(What you have to do): Your reply should hold only the lines from the records below where "find" occurs.

(Task input):

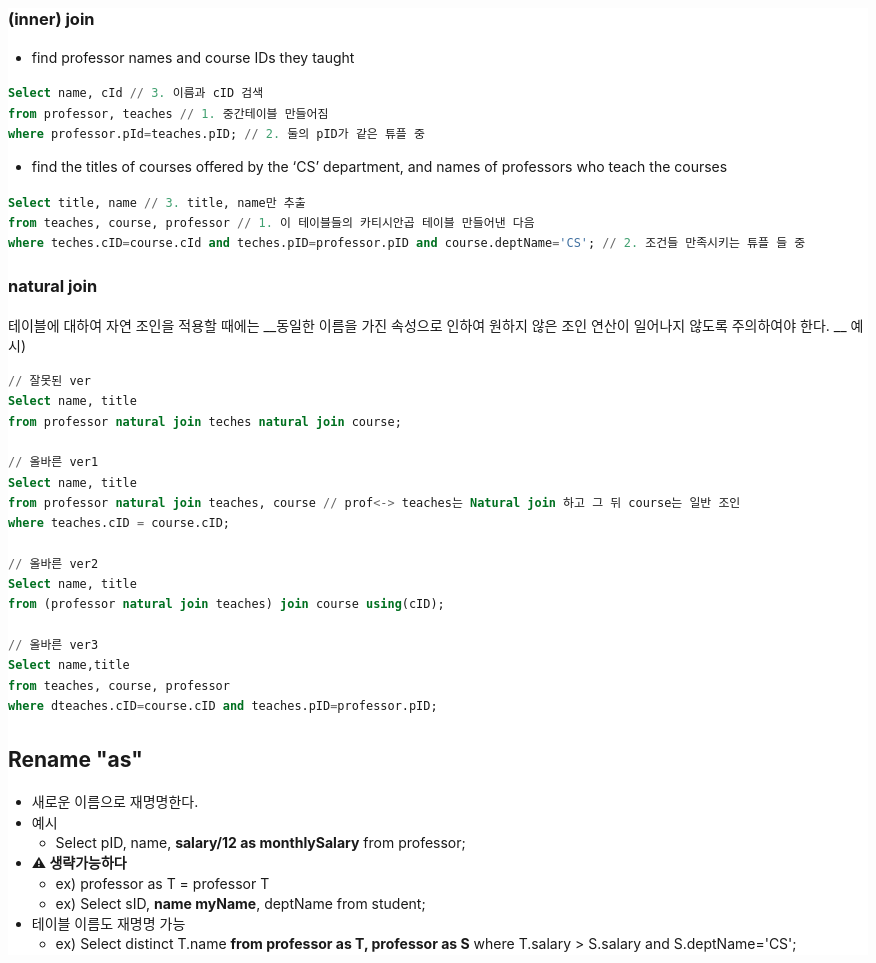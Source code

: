 

### (inner) join

- find professor names and course IDs they taught
```sql
Select name, cId // 3. 이름과 cID 검색
from professor, teaches // 1. 중간테이블 만들어짐
where professor.pId=teaches.pID; // 2. 둘의 pID가 같은 튜플 중
```

- find the titles of courses offered by the ‘CS’ department, and names of professors who teach the courses

```sql
Select title, name // 3. title, name만 추출
from teaches, course, professor // 1. 이 테이블들의 카티시안곱 테이블 만들어낸 다음
where teches.cID=course.cId and teches.pID=professor.pID and course.deptName='CS'; // 2. 조건들 만족시키는 튜플 들 중

```

### natural join
테이블에 대하여 자연 조인을 적용할 때에는 __동일한 이름을 가진 속성으로 인하여 원하지 않은 조인 연산이 일어나지 않도록 주의하여야 한다.
__
예시)
```sql
// 잘못된 ver
Select name, title
from professor natural join teches natural join course;

// 올바른 ver1
Select name, title
from professor natural join teaches, course // prof<-> teaches는 Natural join 하고 그 뒤 course는 일반 조인
where teaches.cID = course.cID;

// 올바른 ver2
Select name, title
from (professor natural join teaches) join course using(cID);

// 올바른 ver3
Select name,title
from teaches, course, professor
where dteaches.cID=course.cID and teaches.pID=professor.pID;
```

## Rename "as"
- 새로운 이름으로 재명명한다.
- 예시
  - Select pID, name, __salary/12 as monthlySalary__ from professor;
- __⚠️ 생략가능하다__
  - ex) professor as T = professor T
  - ex) Select sID, __name myName__, deptName from student;
- 테이블 이름도 재명명 가능
  - ex) Select distinct T.name __from professor as T, professor as S__ where T.salary > S.salary and S.deptName='CS';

(Task output):
- find professor names and course IDs they taught
- find the titles of courses offered by the ‘CS’ department, and names of professors who teach the courses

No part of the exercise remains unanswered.